Directly from the study: By evaluating the metaphors, it became more and more apparent how adopted cultural values and principles shape perspectives to seem almost factual. The question ‘Is there a culture that might not understand the metaphor?’ seems pedantic in some cases, but by enforcing the question on all metaphors, awareness of cultural ‘norms’ which seemed universal are suddenly put on a spectrum of possible interpretations. For example, the term ‘split-second’ — as in the context ‘make split-second decisions’ —  is often used figuratively. When evaluated for its cultural accessibility, it became apparent that the cultural angle from which it was written is one which maintains a very particular conception of time. That culture would make claims about time having qualities like being measurable, having ends and beginnings, being able to be split into parts, being sequential and so on. Using the imagination to find a — possibly non-existent — culture that might not understand this figurative use — without knowing anything about the philosophy or theories of time — yields alternative conceptions of time, perhaps one in which time is simultaneous, non-measurable, infinite, or maybe even non-existent.[22]

The curator makes a stance when presenting material, ascribing to certain truths.

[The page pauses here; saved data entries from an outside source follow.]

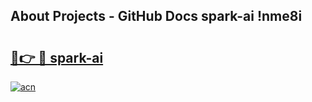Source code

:## About Projects - GitHub Docs spark-ai !nme8i

# <h2><a href="https://andorid.site?title=spark-ai&ref=14PRO">🔗👉 🔴 spark-ai</a></h2>

[![acn](https://github.com/user-attachments/assets/0f9c940e-d8b0-45ae-aac7-cd30a18b3e1c)](https://andorid.site?title=spark-ai&ref=14PRO)

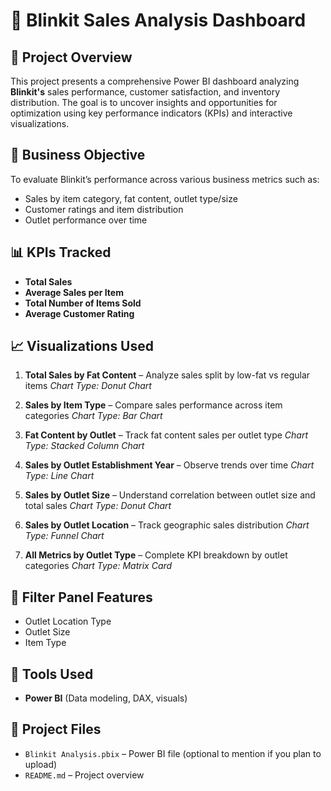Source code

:# 🛒 Blinkit Sales Analysis Dashboard

## 📌 Project Overview

This project presents a comprehensive Power BI dashboard analyzing **Blinkit's** sales performance, customer satisfaction, and inventory distribution. The goal is to uncover insights and opportunities for optimization using key performance indicators (KPIs) and interactive visualizations.

## 🎯 Business Objective

To evaluate Blinkit’s performance across various business metrics such as:

* Sales by item category, fat content, outlet type/size
* Customer ratings and item distribution
* Outlet performance over time

## 📊 KPIs Tracked

* **Total Sales**
* **Average Sales per Item**
* **Total Number of Items Sold**
* **Average Customer Rating**

## 📈 Visualizations Used

1. **Total Sales by Fat Content** – Analyze sales split by low-fat vs regular items
   *Chart Type: Donut Chart*

2. **Sales by Item Type** – Compare sales performance across item categories
   *Chart Type: Bar Chart*

3. **Fat Content by Outlet** – Track fat content sales per outlet type
   *Chart Type: Stacked Column Chart*

4. **Sales by Outlet Establishment Year** – Observe trends over time
   *Chart Type: Line Chart*

5. **Sales by Outlet Size** – Understand correlation between outlet size and total sales
   *Chart Type: Donut Chart*

6. **Sales by Outlet Location** – Track geographic sales distribution
   *Chart Type: Funnel Chart*

7. **All Metrics by Outlet Type** – Complete KPI breakdown by outlet categories
   *Chart Type: Matrix Card*

## 🧩 Filter Panel Features

* Outlet Location Type
* Outlet Size
* Item Type

## 💼 Tools Used

* **Power BI** (Data modeling, DAX, visuals)

## 📁 Project Files

* `Blinkit Analysis.pbix` – Power BI file (optional to mention if you plan to upload)
* `README.md` – Project overview

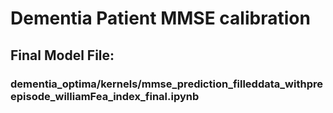 # Dementia Patient MMSE calibration

##  Final Model File: 
### dementia_optima/kernels/mmse_prediction_filleddata_withpreepisode_williamFea_index_final.ipynb
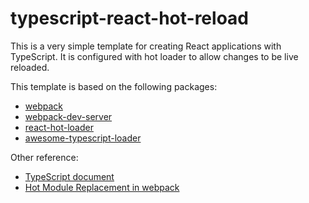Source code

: # typescript-react-hot-reload

This is a very simple template for creating React applications with TypeScript. It is configured with hot loader to allow changes to be live reloaded. 

This template is based on the following packages: 

* [webpack](https://webpack.js.org/)
* [webpack-dev-server](https://github.com/webpack/webpack-dev-server)
* [react-hot-loader](https://github.com/gaearon/react-hot-loader)
* [awesome-typescript-loader](https://github.com/s-panferov/awesome-typescript-loader)

Other reference:

* [TypeScript document](https://www.typescriptlang.org/docs/handbook/react-&-webpack.html)
* [Hot Module Replacement in webpack](https://webpack.js.org/guides/hmr-react/)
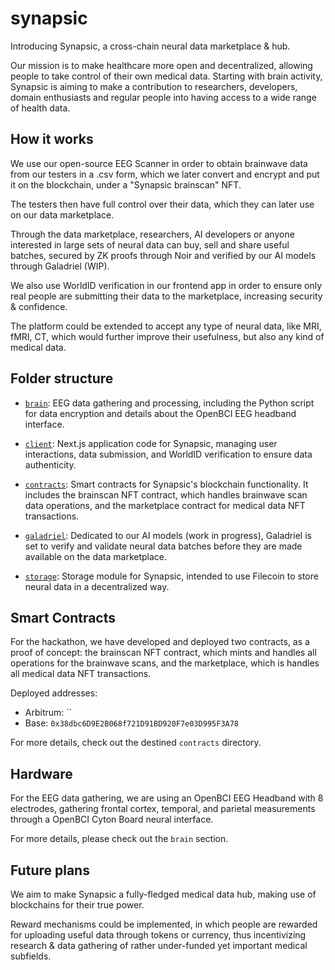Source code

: # synapsic

Introducing Synapsic, a cross-chain neural data marketplace & hub.

Our mission is to make healthcare more open and decentralized, allowing people to take control of their own medical data. Starting with brain activity, Synapsic is aiming to make a contribution to researchers, developers, domain enthusiasts and regular people into having access to a wide range of health data.

## How it works

We use our open-source EEG Scanner in order to obtain brainwave data from our testers in a .csv form, which we later convert and encrypt and put it on the blockchain, under a "Synapsic brainscan" NFT.

The testers then have full control over their data, which they can later use on our data marketplace.

Through the data marketplace, researchers, AI developers or anyone interested in large sets of neural data can buy, sell and share useful batches, secured by ZK proofs through Noir and verified by our AI models through Galadriel (WIP).

We also use WorldID verification in our frontend app in order to ensure only real people are submitting their data to the marketplace, increasing security & confidence.

The platform could be extended to accept any type of neural data, like MRI, fMRI, CT, which would further improve their usefulness, but also any kind of medical data.

## Folder structure

- [`brain`](/brain): EEG data gathering and processing, including the Python script for data encryption and details about the OpenBCI EEG headband interface.

- [`client`](/client): Next.js application code for Synapsic, managing user interactions, data submission, and WorldID verification to ensure data authenticity.

- [`contracts`](/contracts): Smart contracts for Synapsic's blockchain functionality. It includes the brainscan NFT contract, which handles brainwave scan data operations, and the marketplace contract for medical data NFT transactions.

- [`galadriel`](/galadriel): Dedicated to our AI models (work in progress), Galadriel is set to verify and validate neural data batches before they are made available on the data marketplace.

- [`storage`](/storage): Storage module for Synapsic, intended to use Filecoin to store neural data in a decentralized way.

## Smart Contracts

For the hackathon, we have developed and deployed two contracts, as a proof of concept: the brainscan NFT contract, which mints and handles all operations for the brainwave scans, and the marketplace, which is handles all medical data NFT transactions.

Deployed addresses:

- Arbitrum: ``
- Base: `0x38dbc6D9E2B068f721D91BD920F7e03D995F3A78`

For more details, check out the destined `contracts` directory.

## Hardware

For the EEG data gathering, we are using an OpenBCI EEG Headband with 8 electrodes, gathering frontal cortex, temporal, and parietal measurements through a OpenBCI Cyton Board neural interface.

For more details, please check out the `brain` section.

## Future plans

We aim to make Synapsic a fully-fledged medical data hub, making use of blockchains for their true power.

Reward mechanisms could be implemented, in which people are rewarded for uploading useful data through tokens or currency, thus incentivizing research & data gathering of rather under-funded yet important medical subfields.
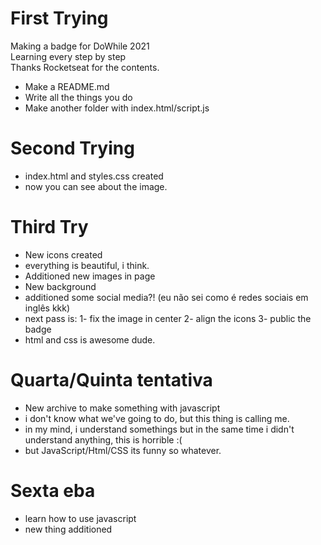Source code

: # First Trying

Making a badge for DoWhile 2021 <br>
Learning every step by step <br>
Thanks Rocketseat for the contents.

- Make a README.md
- Write all the things you do
- Make another folder with index.html/script.js

# Second Trying

- index.html and styles.css created
- now you can see about the image.

# Third Try

- New icons created
- everything is beautiful, i think.
- Additioned new images in page
- New background
- additioned some social media?! (eu não sei como é redes sociais em inglês kkk)
- next pass is:
  1- fix the image in center
  2- align the icons
  3- public the badge
- html and css is awesome dude.

# Quarta/Quinta tentativa

- New archive to make something with javascript
- i don't know what we've going to do, but this thing is calling me.
- in my mind, i understand somethings but in the same time i didn't understand anything, this is horrible :(
- but JavaScript/Html/CSS its funny so whatever.

# Sexta eba

- learn how to use javascript
- new thing additioned
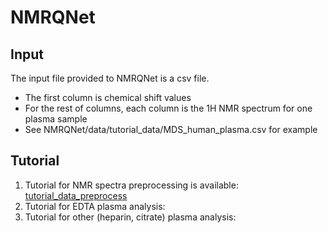 # NMRQNet

## Input
The input file provided to NMRQNet is a csv file.
- The first column is chemical shift values
- For the rest of columns, each column is the 1H NMR spectrum for one plasma sample
- See NMRQNet/data/tutorial_data/MDS_human_plasma.csv for example

## Tutorial

1. Tutorial for NMR spectra preprocessing is available: [tutorial_data_preprocess](https://liuzlab.github.io/NMRQNet/tutorial/data_preprocessing.html)
2. Tutorial for EDTA plasma analysis: 
3. Tutorial for other (heparin, citrate) plasma analysis:


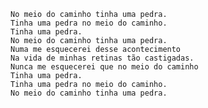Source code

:     No meio do caminho tinha uma pedra.
    Tinha uma pedra no meio do caminho.
    Tinha uma pedra.
    No meio do caminho tinha uma pedra.
    Numa me esquecerei desse acontecimento
    Na vida de minhas retinas tão castigadas.
    Nunca me esquecerei que no meio do caminho
    Tinha uma pedra.
    Tinha uma pedra no meio do caminho.
    No meio do caminho tinha uma pedra.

Realistically the implication for the museum would probably not be to eliminate metaphors and language that claim time exists: the curator is making a stance when presenting material and ascribes to certain truths. This is precisely why evaluating the claims of metaphors is so important, as it reveals how many more cognitive biases and claims are being made in the background in addition to ones that might be more popularly controversial and recognizable. Without this evaluation, it might not even be noticed that a metaphor is used, let alone a cultural norm. It encourages a phenomenological mindfulness of the background beliefs and conversations that run through our minds and through the narratives of the museums we visit.[23]

Being Mindful, Not Pedantic: Practical Uses of Metaphor Evaluation

It is not the museum’s responsibility to pedantically “fix” museums and visitors so that there is absolutely no discord in terms of cognitive dissonance or associations that can seem outlandish. To hyper-vigilantly eliminate the phrase “The next year, Captain Robinson’s exceptional seamanship gave Sir Lancelot the winning edge” because it might be a source of cognitive dissonance would be a bit extreme. However, the spirit of mindfulness in this study merely aims to increase our critical thinking and mindfulness skills so that museums and visitors can be aware of their interpretive strategies and inner scripts. In the above example, such mindfulness could lead to questions about how we perceive competitions. In this, we are led to believe that Captain Robinson exerted a kind of control over the totality of the circumstances, a non-fatalist perspective. Further, it amplifies a cultural mentality of individual heroism and social hierarchy, as opposed to celebrating the efforts of the team.

It is not the goal of this study to encourage a practice that aims for a kind of objective stance that is perhaps impossible for humans in our subjective experiences.

It would be impossible for a museum to eliminate all potential descriptions that might offend a fatalist, and it is not the goal of this study to encourage a practice that aims for a kind of objective stance that is perhaps impossible for humans in our subjective experiences. Furthermore, the aim of the text, which was to build excitement about the local Glaswegian racing ships, is satisfied. Even so, “the opportunity to engage on literally more meaning-ful levels with their subjects and objects abounds because of this [study’s] investigation. It makes a museum more accountable to their audience and their objects. And it fosters a spirit of mindfulness that will hopefully be felt and then adopted by the visitor.”[24] By acknowledging the limits and potential of metaphor and figurative speech in museums, both museum staff and visitors can acknowledge the power of such a tool. “Developing a system of curious mindfulness in the use of metaphors is [therefore] important for museums to be journalistically honest while conscientious of their own goals and the injection of their own critical bias.”[25]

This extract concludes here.